The main problem the place had, was that one of the first real US restaurants opened up on the opposite corner! 'The Great American Disaster' used to have queues all down the road!

'The Goat' didn't...

wiggiatlarge said...

I was going to include for an exotic touch, the Carnivore in Nairobi, it is a bit of a tourist trap but back in '95 when last there they did have a lot more exotic meats on offer, such as Giraffe, Hippo, Antelope and Zebra, now it seems they mainly rely on Crocodile and Ostrich which are not that exotic.
https://tamarind.co.ke/restaurant.php?carnivore
But you do get a good helping!

Paddington said...

In bygone days, prisoners in Maine rioted because they were fed too much lobster.

Jim in San Marcos said...

I enjoyed the menus. Prices were reasonable 100 years ago if you were rich. The people that remembered them have passed away.

I can remember the 20 cent cheeseburger, inflation shows its colors over time.

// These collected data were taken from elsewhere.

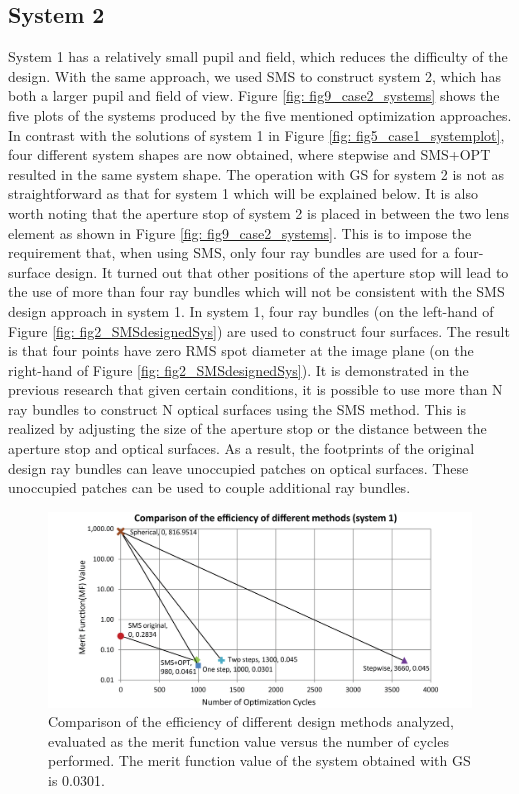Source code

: \subsection{System 2}
System 1 has a relatively small pupil and field, which reduces the difficulty of the design. With the same approach, we used SMS to construct system 2, which has both a larger pupil and field of view. Figure \ref{fig: fig9_case2_systems} shows the five plots of the systems produced by the five mentioned optimization approaches. In contrast with the solutions of system 1 in Figure \ref{fig: fig5_case1_systemplot}, four different system shapes are now obtained, where stepwise and SMS+OPT resulted in the same system shape. The operation with GS for system 2 is not as straightforward as that for system 1 which will be explained below. It is also worth noting that the aperture stop of system 2 is placed in between the two lens element as shown in Figure \ref{fig: fig9_case2_systems}. This is to impose the requirement that, when using SMS, only four ray bundles are used for a four-surface design. It turned out that other positions of the aperture stop will lead to the use of more than four ray bundles which will not be consistent with the SMS design approach in system 1. In system 1, four ray bundles (on the left-hand of  Figure \ref{fig: fig2_SMSdesignedSys}) are used to construct four surfaces. The result is that four points have zero RMS spot diameter at the image plane (on the right-hand of Figure \ref{fig: fig2_SMSdesignedSys}). It is demonstrated in the previous research \cite{BenitezSPIE2014}\cite{FDuerrOE2013}\cite{FDuerrOE12} that given certain conditions, it is possible to use more than N ray bundles to construct N optical surfaces using the SMS method. This is realized by adjusting the size of the aperture stop or the distance between the aperture stop and optical surfaces. As a result, the footprints of the original design ray bundles can leave unoccupied patches on optical surfaces. These unoccupied patches can be used to couple additional ray bundles.   

\begin{figure}[h!]
    \centering
    \includegraphics[width=1\textwidth]{chapter-5/figures/Figure8_OE340147.png}
    \caption{Comparison of the efficiency of different design methods analyzed, evaluated as the merit function value versus the number of cycles performed. The merit function value of the system obtained with GS is 0.0301.}
    \label{fig: fig8_case1_efficiencyCompare}
\end{figure}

As you get older, you begin to see the grand scheme of government. And of course nobody listens to "old people."

MrMC said...

@Paddington, FED SALMON every day, shipyard apprentices in South Shields went on strike 130 years ago. A similar revolt is apparently imminent among certain sections of London society.

Matthew Norman, writing in the London Evening Standard, groans that the merest hint of summer unleashes a glut of salmon with its ugly pink flesh (looks slimy, tastes dry) on every menu. "At least three times a week and prob-ably more, at every dinner party, every wedding, every social occasion of every kind, we will be faced with the problem of once again smiling fiercely and convincingly murmuring, 'Ooh, salmon, how lovely.'"

The Tyneside shipyard apprentices couldn't complain that they were eating farmed salmon, as we do today. But it was a clear case of the familiarity that breeds contempt. Given an overload of farmed salmon can we ever again feel the same excitement about eating the first wild salmon of the season?